Par Prosper Buhuru
L’ancien Président de la République Joseph Kabila est, à nouveau, sorti de son silence, à travers une interview accordée à la journaliste Ruth Maclean de New-York Times, dans laquelle il dresse un regard critique sur son passage au pouvoir et laisse planer le doute sur ses ambitions politiques.
Interrogé sur son bilan, l’ex-chef de l’État reconnaît un échec majeur : celui de ne pas avoir réussi à transformer les citoyens congolais. Selon lui, la qualité des dirigeants dépend directement du niveau civique de la population.

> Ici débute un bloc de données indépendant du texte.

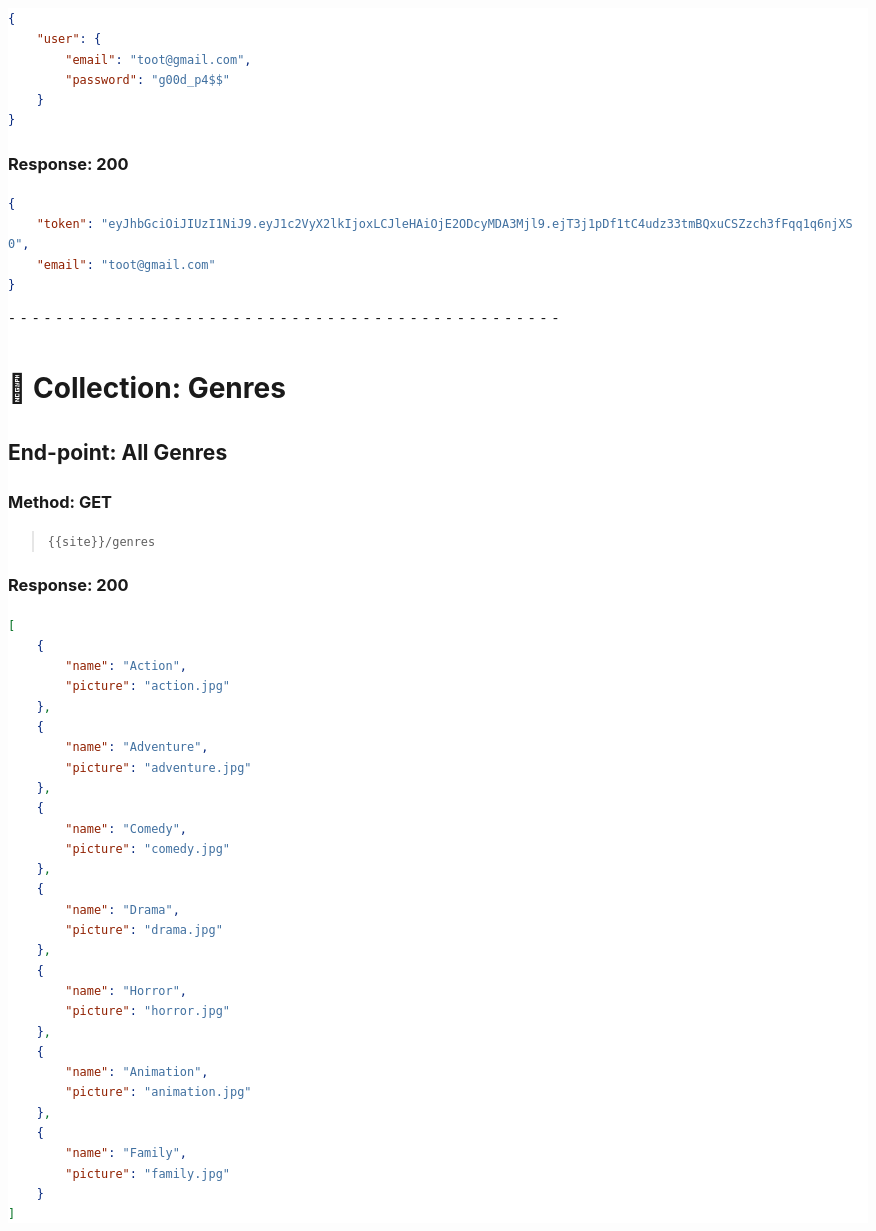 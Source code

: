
 ```json
{
    "user": {
        "email": "toot@gmail.com",
        "password": "g00d_p4$$"
    }
}
```

### Response: 200
```json
{
    "token": "eyJhbGciOiJIUzI1NiJ9.eyJ1c2VyX2lkIjoxLCJleHAiOjE2ODcyMDA3Mjl9.ejT3j1pDf1tC4udz33tmBQxuCSZzch3fFqq1q6njXS0",
    "email": "toot@gmail.com"
}
```


⁃ ⁃ ⁃ ⁃ ⁃ ⁃ ⁃ ⁃ ⁃ ⁃ ⁃ ⁃ ⁃ ⁃ ⁃ ⁃ ⁃ ⁃ ⁃ ⁃ ⁃ ⁃ ⁃ ⁃ ⁃ ⁃ ⁃ ⁃ ⁃ ⁃ ⁃ ⁃ ⁃ ⁃ ⁃ ⁃ ⁃ ⁃ ⁃ ⁃ ⁃ ⁃ ⁃ ⁃ ⁃ ⁃ ⁃
# 📁 Collection: Genres 


## End-point: All Genres
### Method: GET
>```
>{{site}}/genres
>```
### Response: 200
```json
[
    {
        "name": "Action",
        "picture": "action.jpg"
    },
    {
        "name": "Adventure",
        "picture": "adventure.jpg"
    },
    {
        "name": "Comedy",
        "picture": "comedy.jpg"
    },
    {
        "name": "Drama",
        "picture": "drama.jpg"
    },
    {
        "name": "Horror",
        "picture": "horror.jpg"
    },
    {
        "name": "Animation",
        "picture": "animation.jpg"
    },
    {
        "name": "Family",
        "picture": "family.jpg"
    }
]
```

Une autocritique rare, dans un contexte où son héritage politique reste fortement débattu.
Sur la question d’un éventuel retour à la présidence, Joseph Kabila adopte une posture ambiguë. S’il affirme avoir été « très, très heureux » de quitter le pouvoir en 2019, il se montre nettement plus sombre dans son appréciation de la situation actuelle du pays, allant jusqu’à déclarer qu’« il faut être fou pour être heureux » en observant l’évolution de la RDC.
Face à l’insistance sur ses intentions politiques, il esquive une réponse claire, rejetant l’idée d’une candidature tout en insistant sur le besoin de « patriotes capables de remettre le pays sur les rails ». Une déclaration qui contraste avec ses propres propos, dans lesquels il se présente comme l’un des principaux défenseurs de la nation.

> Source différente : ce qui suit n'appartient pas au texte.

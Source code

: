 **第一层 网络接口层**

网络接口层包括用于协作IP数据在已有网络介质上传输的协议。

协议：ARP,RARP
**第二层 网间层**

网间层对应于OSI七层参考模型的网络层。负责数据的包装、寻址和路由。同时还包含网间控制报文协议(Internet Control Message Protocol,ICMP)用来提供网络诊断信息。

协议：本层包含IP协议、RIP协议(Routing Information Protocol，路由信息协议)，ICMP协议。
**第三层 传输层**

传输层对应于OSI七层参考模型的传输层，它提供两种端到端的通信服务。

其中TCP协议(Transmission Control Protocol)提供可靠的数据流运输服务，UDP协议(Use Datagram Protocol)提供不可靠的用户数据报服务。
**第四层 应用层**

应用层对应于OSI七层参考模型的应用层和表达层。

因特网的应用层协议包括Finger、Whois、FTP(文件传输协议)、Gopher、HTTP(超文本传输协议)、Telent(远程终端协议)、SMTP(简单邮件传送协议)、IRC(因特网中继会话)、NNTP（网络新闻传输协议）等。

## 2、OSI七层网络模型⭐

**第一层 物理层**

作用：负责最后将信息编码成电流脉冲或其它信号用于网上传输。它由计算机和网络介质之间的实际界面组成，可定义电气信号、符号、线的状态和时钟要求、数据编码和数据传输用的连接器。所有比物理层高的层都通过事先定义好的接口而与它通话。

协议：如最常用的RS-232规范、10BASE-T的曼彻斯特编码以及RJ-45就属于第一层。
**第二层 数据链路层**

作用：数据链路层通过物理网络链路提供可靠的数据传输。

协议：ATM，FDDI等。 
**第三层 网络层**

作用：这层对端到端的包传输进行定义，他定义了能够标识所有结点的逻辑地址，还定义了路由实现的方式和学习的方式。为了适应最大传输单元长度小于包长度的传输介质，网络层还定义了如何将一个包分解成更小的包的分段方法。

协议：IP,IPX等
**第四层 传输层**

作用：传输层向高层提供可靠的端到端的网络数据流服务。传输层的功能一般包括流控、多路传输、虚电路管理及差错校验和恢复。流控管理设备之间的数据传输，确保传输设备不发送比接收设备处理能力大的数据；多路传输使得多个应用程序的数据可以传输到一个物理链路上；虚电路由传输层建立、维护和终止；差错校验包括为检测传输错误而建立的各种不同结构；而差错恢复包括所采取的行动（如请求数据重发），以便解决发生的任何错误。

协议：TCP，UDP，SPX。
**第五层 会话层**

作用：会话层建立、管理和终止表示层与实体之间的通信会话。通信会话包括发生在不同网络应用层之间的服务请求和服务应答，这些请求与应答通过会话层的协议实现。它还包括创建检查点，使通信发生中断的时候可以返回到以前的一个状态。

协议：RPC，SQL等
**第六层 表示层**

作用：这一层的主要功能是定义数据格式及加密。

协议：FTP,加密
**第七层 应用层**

Cette sortie médiatique intervient dans un climat politique marqué par des tensions persistantes entre Joseph Kabila et son successeur Félix Tshisekedi, sur fond de controverses autour de la transition de 2018 et de la gouvernance actuelle du pays.
À travers cet entretien, l’ancien Président semble osciller entre justification de son passé, reconnaissance partielle de ses limites et maintien d’un positionnement stratégique, laissant ouverte la question de son avenir politique.